Problem:
Would you restate the data exactly as given?
+ + +
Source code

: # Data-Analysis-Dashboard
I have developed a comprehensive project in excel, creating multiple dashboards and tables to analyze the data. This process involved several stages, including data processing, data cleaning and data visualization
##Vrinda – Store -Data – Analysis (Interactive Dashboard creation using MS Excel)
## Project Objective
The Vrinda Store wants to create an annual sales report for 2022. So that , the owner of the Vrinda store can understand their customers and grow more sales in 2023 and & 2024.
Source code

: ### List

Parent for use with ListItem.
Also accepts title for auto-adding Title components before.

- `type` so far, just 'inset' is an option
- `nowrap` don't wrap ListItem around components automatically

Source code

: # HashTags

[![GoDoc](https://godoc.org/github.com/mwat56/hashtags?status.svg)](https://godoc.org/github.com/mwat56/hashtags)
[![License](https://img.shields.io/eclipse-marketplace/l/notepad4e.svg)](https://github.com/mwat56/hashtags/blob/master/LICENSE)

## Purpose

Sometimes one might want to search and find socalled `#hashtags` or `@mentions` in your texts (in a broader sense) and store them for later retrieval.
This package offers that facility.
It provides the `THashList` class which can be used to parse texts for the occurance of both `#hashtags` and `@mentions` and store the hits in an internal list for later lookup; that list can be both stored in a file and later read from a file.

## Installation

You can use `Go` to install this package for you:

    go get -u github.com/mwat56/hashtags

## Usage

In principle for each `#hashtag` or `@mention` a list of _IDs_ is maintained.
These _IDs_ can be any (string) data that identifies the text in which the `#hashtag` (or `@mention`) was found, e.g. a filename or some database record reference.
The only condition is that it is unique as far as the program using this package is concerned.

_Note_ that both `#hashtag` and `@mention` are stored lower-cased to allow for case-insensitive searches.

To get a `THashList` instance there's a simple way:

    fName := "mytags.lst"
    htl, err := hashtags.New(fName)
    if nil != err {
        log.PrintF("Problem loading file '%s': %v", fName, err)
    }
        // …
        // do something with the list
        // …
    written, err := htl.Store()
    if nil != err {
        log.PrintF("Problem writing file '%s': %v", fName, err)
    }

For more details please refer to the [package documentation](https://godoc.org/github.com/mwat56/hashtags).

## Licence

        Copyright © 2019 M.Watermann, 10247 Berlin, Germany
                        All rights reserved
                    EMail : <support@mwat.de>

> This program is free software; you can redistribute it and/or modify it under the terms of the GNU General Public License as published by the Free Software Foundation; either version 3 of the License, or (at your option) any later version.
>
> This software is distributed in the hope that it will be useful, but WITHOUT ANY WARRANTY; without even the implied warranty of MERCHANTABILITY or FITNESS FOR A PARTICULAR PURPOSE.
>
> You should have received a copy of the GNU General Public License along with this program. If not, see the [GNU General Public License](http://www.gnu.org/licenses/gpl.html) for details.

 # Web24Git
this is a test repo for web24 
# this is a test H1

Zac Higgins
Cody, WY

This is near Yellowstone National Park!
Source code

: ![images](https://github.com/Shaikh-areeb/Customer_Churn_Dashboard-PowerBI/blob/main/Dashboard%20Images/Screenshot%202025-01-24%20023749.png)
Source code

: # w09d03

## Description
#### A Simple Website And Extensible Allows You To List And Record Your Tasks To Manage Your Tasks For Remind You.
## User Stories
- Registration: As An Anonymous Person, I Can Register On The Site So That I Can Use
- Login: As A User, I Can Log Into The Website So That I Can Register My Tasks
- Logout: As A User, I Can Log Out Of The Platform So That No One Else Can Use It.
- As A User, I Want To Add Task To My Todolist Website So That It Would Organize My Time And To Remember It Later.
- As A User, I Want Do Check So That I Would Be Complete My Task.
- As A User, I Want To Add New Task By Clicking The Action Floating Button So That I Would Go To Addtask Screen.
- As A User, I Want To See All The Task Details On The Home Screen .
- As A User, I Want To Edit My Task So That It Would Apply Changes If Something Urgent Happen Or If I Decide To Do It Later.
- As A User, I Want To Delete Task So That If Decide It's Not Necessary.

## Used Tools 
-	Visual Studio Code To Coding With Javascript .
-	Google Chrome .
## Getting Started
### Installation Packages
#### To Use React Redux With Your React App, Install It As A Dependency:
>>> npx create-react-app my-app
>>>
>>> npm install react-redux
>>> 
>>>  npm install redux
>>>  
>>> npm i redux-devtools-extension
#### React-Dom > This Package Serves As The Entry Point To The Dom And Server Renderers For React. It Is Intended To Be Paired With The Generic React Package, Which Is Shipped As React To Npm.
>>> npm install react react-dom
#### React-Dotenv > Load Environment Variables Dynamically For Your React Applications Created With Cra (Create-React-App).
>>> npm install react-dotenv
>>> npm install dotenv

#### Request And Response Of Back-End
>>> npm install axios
+ + +
Exercise response:
Source code

: # Data-Analysis-Dashboard
I have developed a comprehensive project in excel, creating multiple dashboards and tables to analyze the data. This process involved several stages, including data processing, data cleaning and data visualization
##Vrinda – Store -Data – Analysis (Interactive Dashboard creation using MS Excel)
## Project Objective
The Vrinda Store wants to create an annual sales report for 2022. So that , the owner of the Vrinda store can understand their customers and grow more sales in 2023 and & 2024.
Source code

: ### List

Parent for use with ListItem.
Also accepts title for auto-adding Title components before.

- `type` so far, just 'inset' is an option
- `nowrap` don't wrap ListItem around components automatically

Source code

: # HashTags

[![GoDoc](https://godoc.org/github.com/mwat56/hashtags?status.svg)](https://godoc.org/github.com/mwat56/hashtags)
[![License](https://img.shields.io/eclipse-marketplace/l/notepad4e.svg)](https://github.com/mwat56/hashtags/blob/master/LICENSE)

## Purpose

Sometimes one might want to search and find socalled `#hashtags` or `@mentions` in your texts (in a broader sense) and store them for later retrieval.
This package offers that facility.
It provides the `THashList` class which can be used to parse texts for the occurance of both `#hashtags` and `@mentions` and store the hits in an internal list for later lookup; that list can be both stored in a file and later read from a file.

## Installation

You can use `Go` to install this package for you:

    go get -u github.com/mwat56/hashtags

## Usage

In principle for each `#hashtag` or `@mention` a list of _IDs_ is maintained.
These _IDs_ can be any (string) data that identifies the text in which the `#hashtag` (or `@mention`) was found, e.g. a filename or some database record reference.
The only condition is that it is unique as far as the program using this package is concerned.

_Note_ that both `#hashtag` and `@mention` are stored lower-cased to allow for case-insensitive searches.

To get a `THashList` instance there's a simple way:

    fName := "mytags.lst"
    htl, err := hashtags.New(fName)
    if nil != err {
        log.PrintF("Problem loading file '%s': %v", fName, err)
    }
        // …
        // do something with the list
        // …
    written, err := htl.Store()
    if nil != err {
        log.PrintF("Problem writing file '%s': %v", fName, err)
    }

For more details please refer to the [package documentation](https://godoc.org/github.com/mwat56/hashtags).

## Licence

        Copyright © 2019 M.Watermann, 10247 Berlin, Germany
                        All rights reserved
                    EMail : <support@mwat.de>

> This program is free software; you can redistribute it and/or modify it under the terms of the GNU General Public License as published by the Free Software Foundation; either version 3 of the License, or (at your option) any later version.
>
> This software is distributed in the hope that it will be useful, but WITHOUT ANY WARRANTY; without even the implied warranty of MERCHANTABILITY or FITNESS FOR A PARTICULAR PURPOSE.
>
> You should have received a copy of the GNU General Public License along with this program. If not, see the [GNU General Public License](http://www.gnu.org/licenses/gpl.html) for details.

 # Web24Git
this is a test repo for web24 
# this is a test H1

Zac Higgins
Cody, WY

This is near Yellowstone National Park!
Source code

: ![images](https://github.com/Shaikh-areeb/Customer_Churn_Dashboard-PowerBI/blob/main/Dashboard%20Images/Screenshot%202025-01-24%20023749.png)
Source code

: # w09d03

## Description
#### A Simple Website And Extensible Allows You To List And Record Your Tasks To Manage Your Tasks For Remind You.
## User Stories
- Registration: As An Anonymous Person, I Can Register On The Site So That I Can Use
- Login: As A User, I Can Log Into The Website So That I Can Register My Tasks
- Logout: As A User, I Can Log Out Of The Platform So That No One Else Can Use It.
- As A User, I Want To Add Task To My Todolist Website So That It Would Organize My Time And To Remember It Later.
- As A User, I Want Do Check So That I Would Be Complete My Task.
- As A User, I Want To Add New Task By Clicking The Action Floating Button So That I Would Go To Addtask Screen.
- As A User, I Want To See All The Task Details On The Home Screen .
- As A User, I Want To Edit My Task So That It Would Apply Changes If Something Urgent Happen Or If I Decide To Do It Later.
- As A User, I Want To Delete Task So That If Decide It's Not Necessary.

## Used Tools 
-	Visual Studio Code To Coding With Javascript .
-	Google Chrome .
## Getting Started
### Installation Packages
#### To Use React Redux With Your React App, Install It As A Dependency:
>>> npx create-react-app my-app
>>>
>>> npm install react-redux
>>> 
>>>  npm install redux
>>>  
>>> npm i redux-devtools-extension
#### React-Dom > This Package Serves As The Entry Point To The Dom And Server Renderers For React. It Is Intended To Be Paired With The Generic React Package, Which Is Shipped As React To Npm.
>>> npm install react react-dom
#### React-Dotenv > Load Environment Variables Dynamically For Your React Applications Created With Cra (Create-React-App).
>>> npm install react-dotenv
>>> npm install dotenv

#### Request And Response Of Back-End
>>> npm install axios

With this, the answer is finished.